16.06.26
Nach der Anlieferung des ersten Fahrzeugs Ende vergangenen Jahres stehen beim VDV-Tramtrain-Projekt nun umfangreiche Test-, Zulassungs- und Systemprüfungen im Mittelpunkt. Darüber informierten die Verkehrsbetriebe Karlsruhe (VBK) und die Albtal-Verkehrs-Gesellschaft (AVG) im Rahmen der VDV-Jahrestagung in Karlsruhe. Seit Mitte Mai befindet sich zudem ein erstes Fahrzeug für die VBK vor Ort. Mit zwei weiteren Fahrzeugen, deren Anlieferung für Juni vorgesehen ist, wächst die Flotte für die laufende Erprobungsphase weiter an.

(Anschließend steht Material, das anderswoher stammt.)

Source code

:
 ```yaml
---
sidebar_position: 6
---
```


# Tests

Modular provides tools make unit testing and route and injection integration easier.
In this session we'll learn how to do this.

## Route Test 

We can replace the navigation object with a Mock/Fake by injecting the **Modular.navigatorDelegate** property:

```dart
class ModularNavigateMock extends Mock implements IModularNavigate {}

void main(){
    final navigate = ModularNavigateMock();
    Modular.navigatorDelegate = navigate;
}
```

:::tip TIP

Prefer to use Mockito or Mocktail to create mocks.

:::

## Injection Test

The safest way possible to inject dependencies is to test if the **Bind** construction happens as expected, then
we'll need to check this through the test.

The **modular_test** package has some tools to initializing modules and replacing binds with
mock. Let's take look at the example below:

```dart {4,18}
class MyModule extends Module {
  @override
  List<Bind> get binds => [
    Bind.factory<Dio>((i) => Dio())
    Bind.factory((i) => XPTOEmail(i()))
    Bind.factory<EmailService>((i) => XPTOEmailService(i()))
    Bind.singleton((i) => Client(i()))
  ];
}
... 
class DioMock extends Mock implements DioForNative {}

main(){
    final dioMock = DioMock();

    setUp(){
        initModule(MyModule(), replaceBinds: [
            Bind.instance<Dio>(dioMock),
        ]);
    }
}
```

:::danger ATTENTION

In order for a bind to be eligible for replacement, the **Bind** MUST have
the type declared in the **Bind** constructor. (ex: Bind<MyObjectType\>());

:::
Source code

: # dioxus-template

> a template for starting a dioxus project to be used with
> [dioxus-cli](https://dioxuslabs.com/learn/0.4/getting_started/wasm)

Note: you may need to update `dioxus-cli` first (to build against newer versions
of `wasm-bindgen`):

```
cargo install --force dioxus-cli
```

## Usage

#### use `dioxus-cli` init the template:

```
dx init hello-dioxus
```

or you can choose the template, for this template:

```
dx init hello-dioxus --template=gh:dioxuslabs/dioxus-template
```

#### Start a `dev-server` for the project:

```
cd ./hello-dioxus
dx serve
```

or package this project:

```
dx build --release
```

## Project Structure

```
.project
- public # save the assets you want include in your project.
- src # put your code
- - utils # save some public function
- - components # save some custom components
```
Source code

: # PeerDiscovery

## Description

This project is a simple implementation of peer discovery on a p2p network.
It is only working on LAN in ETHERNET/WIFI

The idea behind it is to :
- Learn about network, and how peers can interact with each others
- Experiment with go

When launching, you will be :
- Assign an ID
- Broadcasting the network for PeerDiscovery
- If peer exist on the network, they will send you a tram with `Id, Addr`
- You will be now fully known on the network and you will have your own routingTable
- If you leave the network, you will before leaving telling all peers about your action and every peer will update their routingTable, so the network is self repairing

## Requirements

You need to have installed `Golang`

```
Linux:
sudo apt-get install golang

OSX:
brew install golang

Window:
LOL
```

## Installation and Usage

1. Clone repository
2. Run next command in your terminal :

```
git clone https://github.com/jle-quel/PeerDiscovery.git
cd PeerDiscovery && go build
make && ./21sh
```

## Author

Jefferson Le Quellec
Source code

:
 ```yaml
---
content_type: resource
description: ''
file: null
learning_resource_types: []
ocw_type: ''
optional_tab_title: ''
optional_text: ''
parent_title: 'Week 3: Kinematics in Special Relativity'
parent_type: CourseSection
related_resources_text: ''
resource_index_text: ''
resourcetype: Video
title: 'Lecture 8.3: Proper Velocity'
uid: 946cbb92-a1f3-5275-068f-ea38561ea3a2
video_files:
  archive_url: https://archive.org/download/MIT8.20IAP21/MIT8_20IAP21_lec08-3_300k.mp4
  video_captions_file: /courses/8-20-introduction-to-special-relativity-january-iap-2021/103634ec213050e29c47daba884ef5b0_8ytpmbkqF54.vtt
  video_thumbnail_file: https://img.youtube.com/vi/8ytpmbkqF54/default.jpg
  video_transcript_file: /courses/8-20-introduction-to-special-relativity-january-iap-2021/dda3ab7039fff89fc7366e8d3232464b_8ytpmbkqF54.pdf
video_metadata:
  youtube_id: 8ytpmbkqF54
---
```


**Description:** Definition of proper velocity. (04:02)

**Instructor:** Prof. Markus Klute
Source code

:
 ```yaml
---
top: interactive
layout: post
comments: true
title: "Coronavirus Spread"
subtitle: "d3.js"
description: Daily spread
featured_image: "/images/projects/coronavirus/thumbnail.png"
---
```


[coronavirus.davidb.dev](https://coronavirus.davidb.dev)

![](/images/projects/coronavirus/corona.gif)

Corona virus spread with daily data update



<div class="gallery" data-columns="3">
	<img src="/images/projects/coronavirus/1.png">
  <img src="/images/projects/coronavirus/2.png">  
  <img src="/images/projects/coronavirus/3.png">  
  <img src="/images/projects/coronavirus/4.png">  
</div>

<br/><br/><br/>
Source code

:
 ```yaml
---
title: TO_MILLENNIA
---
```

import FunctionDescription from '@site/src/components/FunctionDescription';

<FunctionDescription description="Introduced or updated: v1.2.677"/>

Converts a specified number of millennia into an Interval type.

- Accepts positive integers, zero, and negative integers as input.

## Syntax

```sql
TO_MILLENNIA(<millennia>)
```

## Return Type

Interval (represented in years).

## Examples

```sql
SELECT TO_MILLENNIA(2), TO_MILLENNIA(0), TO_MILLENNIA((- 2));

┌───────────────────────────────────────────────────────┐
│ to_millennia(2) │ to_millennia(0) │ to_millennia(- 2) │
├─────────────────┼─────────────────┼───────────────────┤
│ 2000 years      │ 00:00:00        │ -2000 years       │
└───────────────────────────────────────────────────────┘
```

Die neuen Fahrzeuge sollen künftig sowohl im Straßenbahnnetz als auch auf Eisenbahnstrecken eingesetzt werden und schrittweise ältere Fahrzeuggenerationen ersetzen. Derzeit stehen unter anderem Bremsversuche, Fahrten unter unterschiedlichen Infrastrukturbedingungen sowie Tests des Systemwechsels zwischen 750 Volt Gleichspannung und 15 Kilovolt Wechselspannung auf dem Programm. Mit den beiden Fahrzeugen, die am 12. Juni angeliefert werden sollen, beginnen zudem die Test- und Versuchsfahrten in Mehrfachtraktion. Parallel dazu laufen Schulungen für Fahr- und Werkstattpersonal.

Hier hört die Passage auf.